Projekte an sich wurden entgegen Presseberichten nicht verboten
Koranverteilungsprojekte wie „LIES!“ oder „Siegel der Propheten“ sind in vielen Innenstädten vorzufinden. Stolz präsentiert und dokumentiert wird das meist mit Fotos oder Videos auf der Facebook-Seite „Die wahre Religion“ bzw. der entsprechenden Seite von „Siegel der Propheten“.
Diese Betätigungen sind den Kommunen natürlich wegen ihres bekannten Radikalisierungs-potentials ein Dorn im Auge. Ordnungsämter, Polizei und Verfassungsschutz haben jedoch mit dem Problem zu kämpfen, dass die Aktion als solche, das Verteilen des Korans, als freie Religionsausübung aufgefasst wird (was durchaus mal zu prüfen wäre nach den mittlerweile vorliegenden Erkenntnissen).
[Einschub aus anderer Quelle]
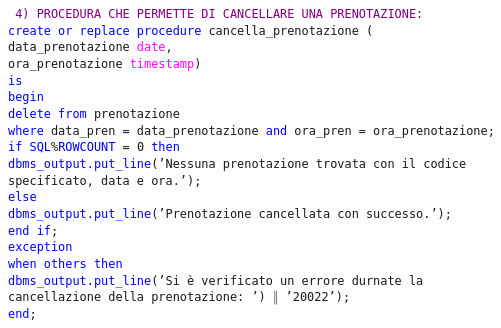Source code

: \documentclass{article}
\begin{document}
    \begin{flushleft}
        \texttt{
        \textcolor{purple}{4) PROCEDURA CHE PERMETTE DI CANCELLARE UNA PRENOTAZIONE:} \\
        \hspace*{2em} \textcolor{blue}{create or replace procedure} cancella\_prenotazione ( \\
        \hspace*{4em}data\_prenotazione \textcolor{magenta}{date}, \\
        \hspace*{4em}ora\_prenotazione \textcolor{magenta}{timestamp}) \\
        \hspace*{2em}\textcolor{blue}{is} \\
        \hspace*{2em}\textcolor{blue}{begin} \\
        \hspace*{4em}\textcolor{blue}{delete from} prenotazione \\
        \hspace*{4em}\textcolor{blue}{where} data\_pren = data\_prenotazione \textcolor{blue}{and} ora\_pren = ora\_prenotazione; \\
        \hspace*{4em}\textcolor{blue}{if SQL}\%\textcolor{blue}{ROWCOUNT} = 0 \textcolor{blue}{then} \\
        \hspace*{6em}\textcolor{blue}{dbms\_output.put\_line}('Nessuna prenotazione trovata con il codice \hspace*{6em}specificato, data e ora.'); \\
        \hspace*{4em}\textcolor{blue}{else} \\
        \hspace*{6em}\textcolor{blue}{dbms\_output.put\_line}('Prenotazione cancellata con successo.'); \\
        \hspace*{4em}\textcolor{blue}{end if}; \\
        \hspace*{2em}\textcolor{blue}{exception} \\
        \hspace*{4em}\textcolor{blue}{when others then} \\
        \hspace*{6em}\textcolor{blue}{dbms\_output.put\_line}('Si è verificato un errore durnate la \hspace*{6em}cancellazione della prenotazione: ') $\Vert$ '20022'); \\
        \hspace*{2em}\textcolor{blue}{end};
        }
    \end{flushleft}
\end{document}
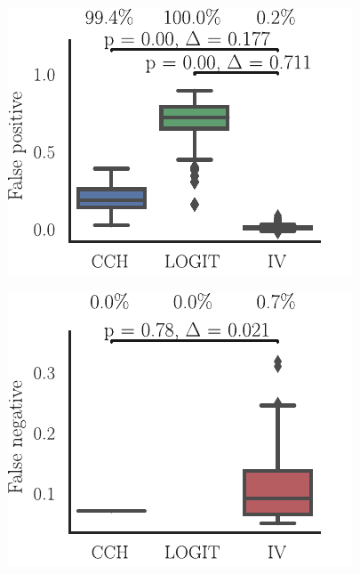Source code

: \documentclass[11pt]{article}
\begin{document}
\begin{figure}
\makeatletter
\renewcommand\p@subfigure{}
\makeatother
\begin{subfigure}{0.485\textwidth} \includegraphics[scale=1]{false_positive}
\caption{} \label{fig:network-class:1}
\end{subfigure}\hfill
\begin{subfigure}{0.485\textwidth} \includegraphics[scale=1]{false_negative}
\caption{} \label{fig:network-class:2}
\end{subfigure}


\end{figure}
\end{document}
Sondernutzungen werden daher oftmals erteilt, weil man in fast 5 Jahren es in der Breite nicht schaffte, den Herausforderungen angemessene Sondernutzungssatzungen zu erstellen und man oftmals auch sonst hofft, das Problem werde sich entweder von selbst erledigen oder der Bundesinnenminister werde es schon richten. Die gewerbliche Komponente der LIES-Aktionen wurde – trotz Hinweises – anscheinend als wenig aussichtsreich erachtet.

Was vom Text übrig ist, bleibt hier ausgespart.